NOW THEREFORE, in consideration of the promises and mutual covenants herein contained, it is
agreed as follows:
I. | Expense Limitation. |
A. Fund Operating Expenses. For purposes of this Agreement “Fund Operating
Expenses” shall consist of the ordinary operating expenses incurred by a Fund in any fiscal
year, including organizational expenses and excluding the following: investment advisory
fees; distribution and/or service fees; foreign taxes on dividends, interest, or gains;
interest; taxes; brokerage commissions and other transactional expenses; extraordinary
expenses, such as litigation; and other expenses not incurred in the ordinary course of the
Fund’s business.
B. Operating Expense Limit.

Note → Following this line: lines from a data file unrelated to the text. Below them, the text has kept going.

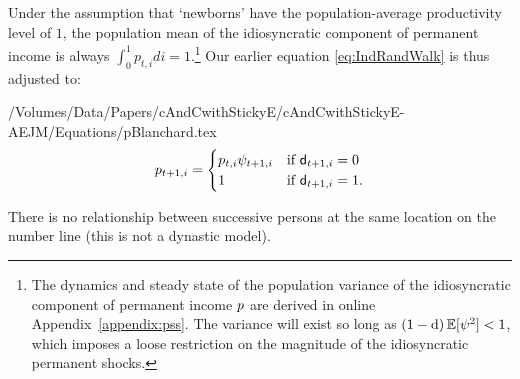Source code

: Under the assumption that `newborns' have the population-average productivity level of $1$, the population mean of the idiosyncratic component of permanent income is always $\int_{0}^{1} {p}_{t,i}di = 1$.\footnote{The dynamics and steady state of the population variance of the idiosyncratic component of permanent income $p$ are derived in online Appendix~\ref{appendix:pss}.  The variance will exist so long as $(1-\mathrm{d}) \operatorname{\mathbb{E}}[\psi^{2}] < 1$, which imposes a loose restriction on the magnitude of the idiosyncratic permanent shocks.}  Our earlier equation \eqref{eq:IndRandWalk} is thus adjusted to:%
\begin{verbatimwrite}{/Volumes/Data/Papers/cAndCwithStickyE/cAndCwithStickyE-AEJM/Equations/pBlanchard.tex}
\begin{equation*}  
{p}_{t+1,i} =
  \begin{cases}
       {p}_{t,i} \psi_{t+1,i} & \text{if } \mathsf{d}_{t+1,i} = 0 \\
    1 & \text{if } \mathsf{d}_{t+1,i} = 1. \\
  \end{cases}
\end{equation*}
\end{verbatimwrite}

There is no relationship between successive persons at the same location on the number line (this is not a dynastic model).


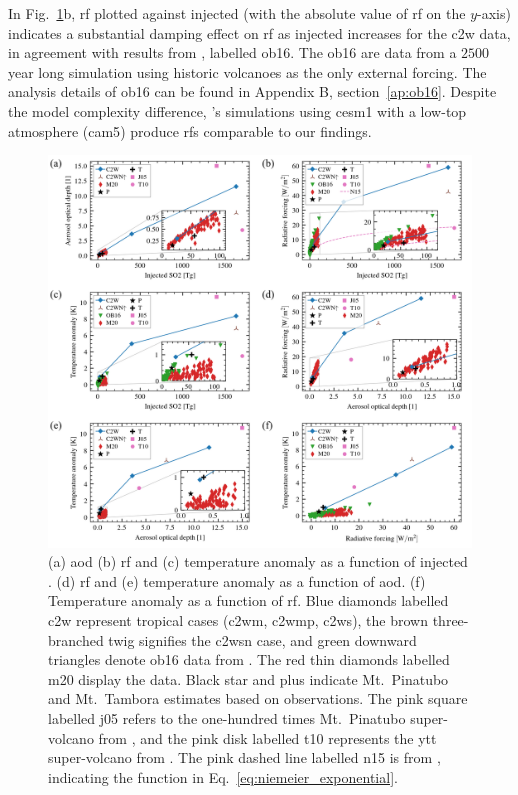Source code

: \documentclass{ametsocV6.1}
\newcommand{\iso}[1][i]{{#1}njected \ce{SO2}}
\begin{document}
In Fig.~\ref{fig:4_parameter_scan}b, \gls{rf} plotted against \iso{} (with the absolute
value of \gls{rf} on the \(y\)-axis) indicates a substantial damping effect on \gls{rf}
as \iso{} increases for the \gls{c2w} data, in agreement with results from
\citet{ottobliesner2016}, labelled \gls{ob16}. The \gls{ob16} are data from a \(2500\)
year long simulation using historic volcanoes as the only external forcing. The analysis
details of \gls{ob16} can be found in Appendix B, section~\ref{ap:ob16}. Despite the
model complexity difference, \citet{ottobliesner2016}'s simulations using \gls{cesm1}
with a low-top atmosphere (\gls{cam5}) produce \glspl{rf} comparable to our findings.

\begin{figure}
  \centering
  \includegraphics[width=\linewidth]{figures/figure4.png}

  \caption{(a) \gls{aod} (b) \gls{rf} and (c) temperature anomaly as a function of
    \iso{}\@. (d) \gls{rf} and (e) temperature anomaly as a function of \gls{aod}. (f)
    Temperature anomaly as a function of \gls{rf}. Blue diamonds labelled \gls{c2w}
    represent tropical cases (\gls{c2wm}, \gls{c2wmp}, \gls{c2ws}), the brown three-branched
    twig signifies the \gls{c2wsn} case, and green downward triangles denote \gls{ob16} data
    from \citet{ottobliesner2016}. The red thin diamonds labelled \gls{m20} display the
    \citet{marshall2020dataset} data. Black star and plus indicate Mt.\ Pinatubo and Mt.\
    Tambora estimates based on observations. The pink square labelled \gls{j05} refers to
    the one-hundred times Mt.\ Pinatubo super-volcano from \citet{jones2005}, and the pink
    disk labelled \gls{t10} represents the \gls{ytt} super-volcano from
    \citet{timmreck2010}. The pink dashed line labelled \gls{n15} is from
    \citet{niemeier2015}, indicating the function in
    Eq.~\ref{eq:niemeier_exponential}.}\label{fig:4_parameter_scan}%
\end{figure}
\end{document}

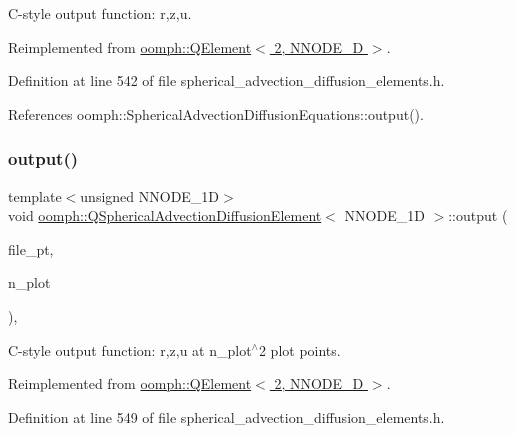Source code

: C-\/style output function\+: r,z,u. 



Reimplemented from \hyperlink{classoomph_1_1QElement_3_012_00_01NNODE__1D_01_4_a08e9ce84ba8787b25935f18c00996a5d}{oomph\+::\+Q\+Element$<$ 2, N\+N\+O\+D\+E\+\_\+D $>$}.



Definition at line 542 of file spherical\+\_\+advection\+\_\+diffusion\+\_\+elements.\+h.



References oomph\+::\+Spherical\+Advection\+Diffusion\+Equations\+::output().

\mbox{\label{classoomph_1_1QSphericalAdvectionDiffusionElement_a16854bbf99abd7b8512474992a29f72b}} 
\subsubsection{\texorpdfstring{output()}{output()}\hspace{0.1cm}{\footnotesize\ttfamily [4/4]}}
{\footnotesize\ttfamily template$<$unsigned N\+N\+O\+D\+E\+\_\+1D$>$ \\
void \hyperlink{classoomph_1_1QSphericalAdvectionDiffusionElement}{oomph\+::\+Q\+Spherical\+Advection\+Diffusion\+Element}$<$ N\+N\+O\+D\+E\+\_\+1D $>$\+::output (\begin{DoxyParamCaption}\item[{F\+I\+LE $\ast$}]{file\+\_\+pt,  }\item[{const unsigned \&}]{n\+\_\+plot }\end{DoxyParamCaption})\hspace{0.3cm}{\ttfamily [inline]}, {\ttfamily [virtual]}}



C-\/style output function\+: r,z,u at n\+\_\+plot$^\wedge$2 plot points. 



Reimplemented from \hyperlink{classoomph_1_1QElement_3_012_00_01NNODE__1D_01_4_aeaa407209398e3c0daf6968520d774ec}{oomph\+::\+Q\+Element$<$ 2, N\+N\+O\+D\+E\+\_\+D $>$}.



Definition at line 549 of file spherical\+\_\+advection\+\_\+diffusion\+\_\+elements.\+h.



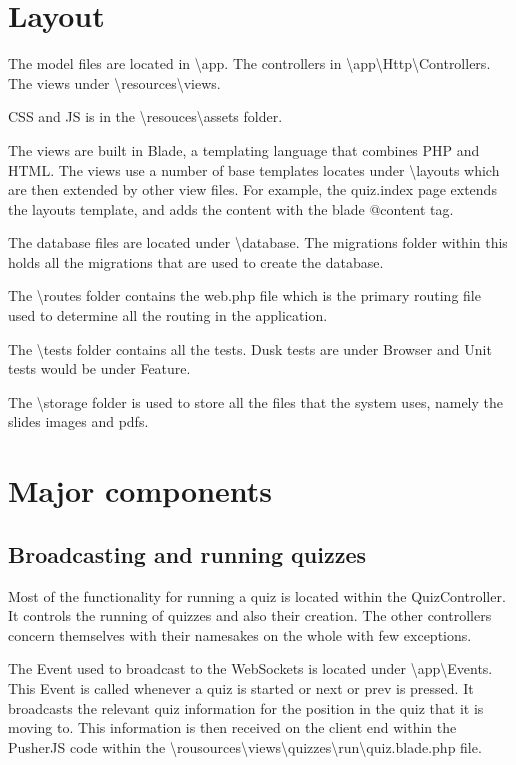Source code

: \section{Layout}
The model files are located in \textbackslash app. The controllers in \textbackslash app\textbackslash Http\textbackslash Controllers. The views under \textbackslash resources\textbackslash views.

CSS  and JS is in the \textbackslash resouces\textbackslash assets folder.

The views are built in Blade, a templating language that combines PHP and HTML. The views use a number of base templates locates under \textbackslash layouts which are then extended by other view files. For example, the quiz.index page extends the layouts template, and adds the content with the blade @content tag.

The database files are located under \textbackslash database. The migrations folder within this holds all the migrations that are used to create the database.

The \textbackslash routes folder contains the web.php file which is the primary routing file used to determine all the routing in the application.

The \textbackslash tests folder contains all the tests. Dusk tests are under Browser and Unit tests would be under Feature.

The \textbackslash storage folder is used to store all the files that the system uses, namely the slides images and pdfs.

\section{Major components}
\subsection{Broadcasting and running quizzes}
Most of the functionality for running a quiz is located within the QuizController. It controls the running of quizzes and also their creation. The other controllers concern themselves with their namesakes on the whole with few exceptions.

The Event used to broadcast to the WebSockets is located under \textbackslash app\textbackslash Events. This Event is called whenever a quiz is started or next or prev is pressed. It broadcasts the relevant quiz information for the position in the quiz that it is moving to. This information is then received on the client end within the PusherJS code within the \textbackslash rousources\textbackslash views\textbackslash quizzes\textbackslash run\textbackslash quiz.blade.php file.

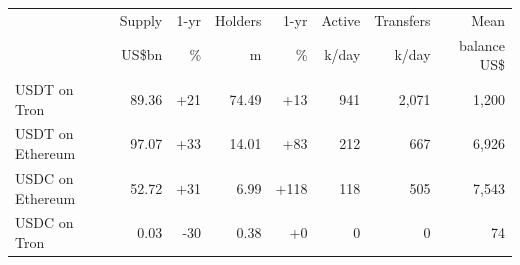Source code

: \begin{tabular}{lrrrrrrr}
\toprule
 & Supply & 1-yr & Holders & 1-yr & Active & Transfers & Mean \\
 & US\$bn & \% & m & \% & k/day & k/day & balance US\$ \\
\midrule
USDT on Tron & 89.36 & +21 & 74.49 & +13 & 941 & 2,071 & 1,200 \\
USDT on Ethereum & 97.07 & +33 & 14.01 & +83 & 212 & 667 & 6,926 \\
USDC on Ethereum & 52.72 & +31 & 6.99 & +118 & 118 & 505 & 7,543 \\
USDC on Tron & 0.03 & -30 & 0.38 & +0 & 0 & 0 & 74 \\
\bottomrule
\end{tabular}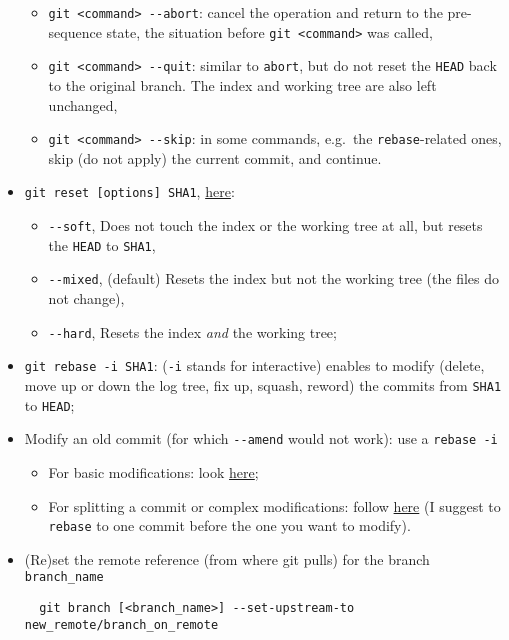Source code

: \documentclass[a4paper,12pt,%
              final%
              ]{article}
\begin{document}
\begin{itemize}
\begin{itemize}
      \item \verb|git <command> --abort|: cancel the operation and return to the pre-sequence state, the situation before \texttt{git <command>} was called,
      \item \verb|git <command> --quit|: similar to \texttt{abort}, but do not reset the \texttt{HEAD} back to the original branch. The index and working tree are also left unchanged,
      \item \verb|git <command> --skip|: in some commands, e.g.~the \texttt{rebase}-related ones, skip (do not apply) the current commit, and continue.
    \end{itemize}
  \item \verb|git reset [options] SHA1|, \href{https://git-scm.com/docs/git-reset}{here}:
    \begin{itemize}
      \item \verb|--soft|, Does not touch the index or the working tree at all, but resets the \texttt{HEAD} to \texttt{SHA1},
      \item \verb|--mixed|, (default) Resets the index but not the working tree (the files do not change),
      \item \verb|--hard|, Resets the index \emph{and} the working tree;
    \end{itemize}
  \item \verb|git rebase -i SHA1|: (\texttt{-i} stands for interactive) enables to modify (delete, move up or down the log tree, fix up, squash, reword) the commits from \texttt{SHA1} to \texttt{HEAD};
  \item Modify an old commit (for which \verb|--amend| would not work): use a \texttt{rebase -i}
    \begin{itemize}
      \item For basic modifications: look \href{https://stackoverflow.com/questions/1186535/how-to-modify-a-specified-commit}{here};
      \item For splitting a commit or complex modifications: follow \href{https://stackoverflow.com/questions/6217156/break-a-previous-commit-into-multiple-commits}{here} (I suggest to \texttt{rebase} to one commit before the one you want to modify).
    \end{itemize}
  \item (Re)set the remote reference (from where git pulls) for the branch \verb|branch_name|
\begin{verbatim}
  git branch [<branch_name>] --set-upstream-to new_remote/branch_on_remote
\end{verbatim}

\end{itemize}
\end{document}
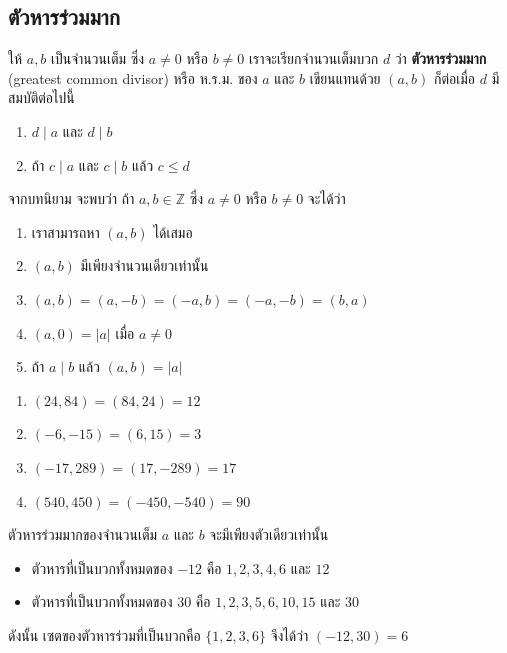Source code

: \newpage
\subsection{ตัวหารร่วมมาก}
\begin{definitionbox}
	ให้ $a, b$ เป็นจำนวนเต็ม ซึ่ง $a \neq 0$ หรือ $b \neq 0$ เราจะเรียกจำนวนเต็มบวก $d$ ว่า \textbf{ตัวหารร่วมมาก} (greatest common divisor) หรือ ห.ร.ม. ของ $a$ และ $b$ เขียนแทนด้วย $(a, b)$ ก็ต่อเมื่อ $d$ มีสมบัติต่อไปนี้
	\begin{enumerate}
		\item $d \mid a$ และ $d \mid b$
		\item ถ้า $c \mid a$ และ $c \mid b$ แล้ว $c \leq d$
	\end{enumerate}
\end{definitionbox}

\noindent จากบทนิยาม จะพบว่า ถ้า $a, b \in \mathbb{Z}$ ซึ่ง $a \neq 0$ หรือ $b \neq 0$ จะได้ว่า
\begin{enumerate}
	\item เราสามารถหา $(a, b)$ ได้เสมอ
	\item $(a, b)$ มีเพียงจำนวนเดียวเท่านั้น
	\item $(a, b) = (a, -b) = (-a, b) = (-a, -b) = (b, a)$
	\item $(a, 0) = |a|$ เมื่อ $a \neq 0$
	\item ถ้า $a \mid b$ แล้ว $(a, b) = |a|$
\end{enumerate}

\begin{examplebox}
	\begin{enumerate}
		\item $(24, 84) = (84, 24) = 12$
		\item $(-6, -15) = (6, 15) = 3$
		\item $(-17, 289) = (17, -289) = 17$
		\item $(540, 450) = (-450, -540) = 90$
	\end{enumerate}
\end{examplebox}

\begin{theorembox}
ตัวหารร่วมมากของจำนวนเต็ม $a$ และ $b$ จะมีเพียงตัวเดียวเท่านั้น
\end{theorembox}

\begin{examplebox}
\begin{itemize}
	\item ตัวหารที่เป็นบวกทั้งหมดของ $-12$ คือ $1, 2, 3, 4, 6$ และ $12$
	\item ตัวหารที่เป็นบวกทั้งหมดของ $30$ คือ $1, 2, 3, 5, 6, 10, 15$ และ $30$
\end{itemize}
	ดังนั้น เซตของตัวหารร่วมที่เป็นบวกคือ $\{1, 2, 3, 6\}$ จึงได้ว่า $(-12, 30) = 6$
\end{examplebox}

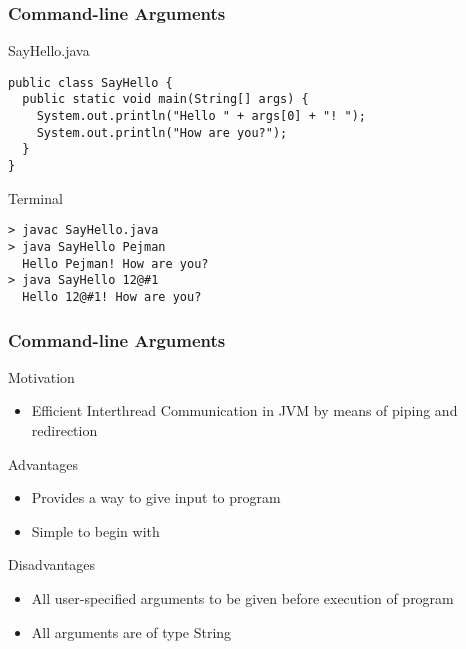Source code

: \documentclass[10pt, compress]{beamer}
\begin{document}
\begin{frame}[fragile]
	\frametitle{Command-line Arguments}
	\begin{block}{SayHello.java}
		\begin{verbatim}
public class SayHello {
  public static void main(String[] args) {
    System.out.println("Hello " + args[0] + "! ");
    System.out.println("How are you?");
  }
}
		\end{verbatim}
	\end{block}
	\begin{block}{Terminal}
		\begin{verbatim}
> javac SayHello.java
> java SayHello Pejman
  Hello Pejman! How are you?
> java SayHello 12@#1
  Hello 12@#1! How are you?
		\end{verbatim}
	\end{block}
\end{frame}

\begin{frame}[fragile]
	\frametitle{Command-line Arguments}
	\begin{block}{Motivation}
		\begin{itemize}
			\item[] Efficient Interthread Communication in JVM by means of piping and redirection
		\end{itemize}
	\end{block}
	\begin{block}{Advantages}
		\begin{itemize}
			\item[] Provides a way to give input to program
			\item[] Simple to begin with
		\end{itemize}
	\end{block}
	\begin{block}{Disadvantages}
		\begin{itemize}
			\item[] All user-specified arguments to be given before execution of program
			\item[] All arguments are of type String
		\end{itemize}
	\end{block}
\end{frame}

\end{document}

The maximum operating expense limit with respect to a
Fund shall be the amount specified in Schedule A attached hereto (the “Operating Expense
Limit”), which may be amended from time to time, based on a percentage of the average daily
net assets of the Funds for the period described in Section I.D.
C. Applicable Expense Limit. To the extent that the Fund Operating Expenses
incurred by a Fund exceed the Operating Expense Limit, as defined in Section I.B. above, the
Adviser shall waive its respective fees, or a portion thereof, under the Advisory Agreement
or otherwise reimburse each Fund, as applicable, for such excess amount (the “Excess
Amount”). To the extent that the Operating Expense Limit for a Fund is lower than the
Administrator’s fee of 0.35%, the Administrator shall waive or reduce its fee to the level
of the Operating Expense Limit.
D. Method of Computation. To determine the Adviser’s obligation with respect to the
Excess Amount, each day the Fund Operating Expenses for each Fund shall be annualized. If
the annualized Fund Operating Expenses of a Fund at the end of any month during which this
Agreement is in effect exceed the Operating Expense Limit for that Fund, the Adviser shall
waive or reduce its fee under the Advisory Agreement or remit to that Fund an amount that,
together with the waived or reduced investment advisory fee, is sufficient to pay the Excess
Amount computed on the last day of the month.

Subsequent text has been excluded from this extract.